昨年末に講演会「サポーター・アイデンティティ ~We will always be here,ever~」を三部作で書いた(というか転載しただけ)ときに感じたのが、人生の実に半分以上をセレッソ大阪とともに過ごしてきたということだ。頭の中も内臓も、五感すらも全部染まっているように思えてくる。

”小宇宙(コスモ)”というものが人間の可能性として備わっているならば(少なくとも僕は信じている)、セレッソ大阪に関する場面場面において僕が撮ってきた様々な写真は、まさに”小宇宙を超える何か”が巻き起こしたとしか言いようがない。それくらい不思議な縁が数多く存在した。

新しい家(と言っても借家)に引っ越してきて久々に片付けを行なっていたところ、とても懐かしい写真が出てきたのだ。当時は兎に角チェキにハマっており撮りまくっていた記憶が蘇る。そう言えば今そのチェキが再流行していると聞き、コマーシャルも流れていて非常にビックリした。

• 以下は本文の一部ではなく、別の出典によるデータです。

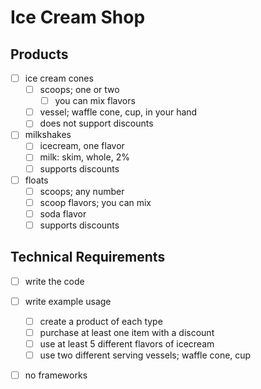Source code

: # Ice Cream Shop

## Products
* [ ] ice cream cones
	* [ ] scoops; one or two
		* [ ] you can mix flavors
	* [ ] vessel; waffle cone, cup, in your hand
	* [ ] does not support discounts
* [ ] milkshakes
	* [ ] icecream, one flavor
	* [ ] milk: skim, whole, 2%
	* [ ] supports discounts
* [ ] floats
	* [ ] scoops; any number
	* [ ] scoop flavors; you can mix
	* [ ] soda flavor
	* [ ] supports discounts

## Technical Requirements
* [ ] write the code
* [ ] write example usage
	* [ ] create a product of each type
	* [ ] purchase at least one item with a discount
	* [ ] use at least 5 different flavors of icecream
	* [ ] use two different serving vessels; waffle cone, cup
* [ ] no frameworks

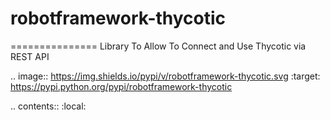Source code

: ﻿# robotframework-thycotic




===============
Library To Allow To Connect and Use Thycotic via REST API


.. image:: https://img.shields.io/pypi/v/robotframework-thycotic.svg
    :target: https://pypi.python.org/pypi/robotframework-thycotic

.. contents::
   :local:

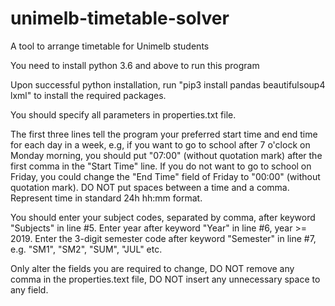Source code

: # unimelb-timetable-solver
A tool to arrange timetable for Unimelb students

You need to install python 3.6 and above to run this program

Upon successful python installation, run "pip3 install pandas beautifulsoup4 lxml" to install the required packages.

You should specify all parameters in properties.txt file.

The first three lines tell the program your preferred start time and end time for each day in a week, e.g, if you want to go to school after 7 o'clock on Monday morning, you should put "07:00" (without quotation mark) after the first comma in the "Start Time" line. If you do not want to go to school on Friday, you could change the "End Time" field of Friday to "00:00" (without quotation mark). DO NOT put spaces between a time and a comma. Represent time in standard 24h hh:mm format.

You should enter your subject codes, separated by comma, after keyword "Subjects" in line #5.
Enter year after keyword "Year" in line #6, year >= 2019.
Enter the 3-digit semester code after keyword "Semester" in line #7, e.g. "SM1", "SM2", "SUM", "JUL" etc.

Only alter the fields you are required to change, DO NOT remove any comma in the properties.text file, DO NOT insert any unnecessary space to any field.

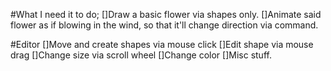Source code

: #What I need it to do;
[]Draw a basic flower via shapes only.
[]Animate said flower as if blowing in the wind, so that it'll change direction via command.


#Editor
[]Move and create shapes via mouse click
[]Edit shape via mouse drag
[]Change size via scroll wheel
[]Change color
[]Misc stuff.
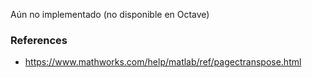 Aún no implementado (no disponible en Octave)

### References

- https://www.mathworks.com/help/matlab/ref/pagectranspose.html
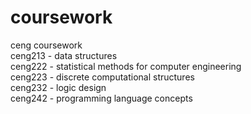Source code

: # coursework
ceng coursework <br />
ceng213 - data structures <br />
ceng222 - statistical methods for computer engineering <br />
ceng223 - discrete computational structures <br />
ceng232 - logic design <br />
ceng242 - programming language concepts <br />
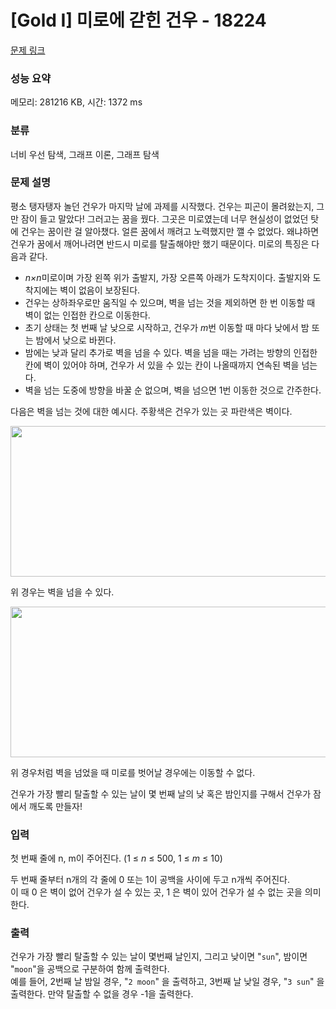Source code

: # [Gold I] 미로에 갇힌 건우 - 18224 

[문제 링크](https://www.acmicpc.net/problem/18224) 

### 성능 요약

메모리: 281216 KB, 시간: 1372 ms

### 분류

너비 우선 탐색, 그래프 이론, 그래프 탐색

### 문제 설명

<p>평소 탱자탱자 놀던 건우가 마지막 날에 과제를 시작했다. 건우는 피곤이 몰려왔는지, 그만 잠이 들고 말았다! 그러고는 꿈을 꿨다. 그곳은 미로였는데 너무 현실성이 없었던 탓에 건우는 꿈이란 걸 알아챘다. 얼른 꿈에서 깨려고 노력했지만 깰 수 없었다. 왜냐하면 건우가 꿈에서 깨어나려면 반드시 미로를 탈출해야만 했기 때문이다. 미로의 특징은 다음과 같다.</p>

<ul>
	<li><em>n×n</em>미로이며 가장 왼쪽 위가 출발지, 가장 오른쪽 아래가 도착지이다. 출발지와 도착지에는 벽이 없음이 보장된다.</li>
	<li>건우는 상하좌우로만 움직일 수 있으며, 벽을 넘는 것을 제외하면 한 번 이동할 때 벽이 없는 인접한 칸으로 이동한다.</li>
	<li>초기 상태는 첫 번째 날 낮으로 시작하고, 건우가 <em>m</em>번 이동할 때 마다 낮에서 밤 또는 밤에서 낮으로 바뀐다.</li>
	<li>밤에는 낮과 달리 추가로 벽을 넘을 수 있다. 벽을 넘을 때는 가려는 방향의 인접한 칸에 벽이 있어야 하며, 건우가 서 있을 수 있는 칸이 나올때까지 연속된 벽을 넘는다.</li>
	<li>벽을 넘는 도중에 방향을 바꿀 순 없으며, 벽을 넘으면 1번 이동한 것으로 간주한다.</li>
</ul>

<p>다음은 벽을 넘는 것에 대한 예시다. 주황색은 건우가 있는 곳 파란색은 벽이다.<img alt="" src=""></p>

<p style="text-align: center;"><img alt="" src=""><img alt="" src="https://upload.acmicpc.net/8dedbc28-5f75-42e1-b285-dbfae801a0a2/-/crop/818x328/113,156/-/preview/" style="height: 241px; width: 600px;"></p>

<p>위 경우는 벽을 넘을 수 있다.</p>

<p style="text-align: center;"><img alt="" src="https://upload.acmicpc.net/988cf875-949f-4d6e-a7d7-4fbbd92c4a5d/-/crop/870x344/120,146/-/preview/" style="width: 610px; height: 241px;"></p>

<p>위 경우처럼 벽을 넘었을 때 미로를 벗어날 경우에는 이동할 수 없다.</p>

<p>건우가 가장 빨리 탈출할 수 있는 날이 몇 번째 날의 낮 혹은 밤인지를 구해서 건우가 잠에서 깨도록 만들자!</p>

### 입력 

 <p>첫 번째 줄에 n, m이 주어진다. (1 ≤ <em>n </em>≤ 500, 1 ≤ <em>m </em>≤ 10)</p>

<p>두 번째 줄부터 n개의 각 줄에 0 또는 1이 공백을 사이에 두고 n개씩 주어진다.<br>
이 때 0 은 벽이 없어 건우가 설 수 있는 곳, 1 은 벽이 있어 건우가 설 수 없는 곳을 의미한다.</p>

### 출력 

 <p>건우가 가장 빨리 탈출할 수 있는 날이 몇번째 날인지, 그리고 낮이면 "<code>sun</code>", 밤이면 "<code>moon</code>"을 공백으로 구분하여 함께 출력한다.<br>
예를 들어, 2번째 날 밤일 경우, "<code>2 moon</code>" 을 출력하고, 3번째 날 낮일 경우, "<code>3 sun</code>" 을 출력한다. 만약 탈출할 수 없을 경우 -1을 출력한다.</p>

アミーゴたちとの写真。みんな若い。外国人のジェントルマンが真ん中にいる。名前が一部しか出てこず、僕はインターネットで検索する。すぐ出てきた。レスリー・モットラムさんだ。懐かしい。この階段の感じ、一体何処のスタジアムなのだろ、いや一撃で理解した。万博陸上競技場だ。

インターネットは実に便利だ。いろいろな情報がそこには存在し、短い言葉ひとつですぐに辿り着くことができる。ところでこの写真。一体、いつのものなのだろう。裏面などを見ても一切書かれておらず、仕方なく僕はパソコンを開いて検索を始める。「モットラム ダービー 万博」と。

1999年5月15日。2-1で勝利している。この試合をよく憶えていないが、黄善洪さんの終了間際のゴールで大阪ダービーを三連勝(ちなみに二年連続シーズンダブルの四連勝だった)したというページが出てきた。この年、我らがアイドル真妃ちゃんが『おはようセレッソ!』の担当となった。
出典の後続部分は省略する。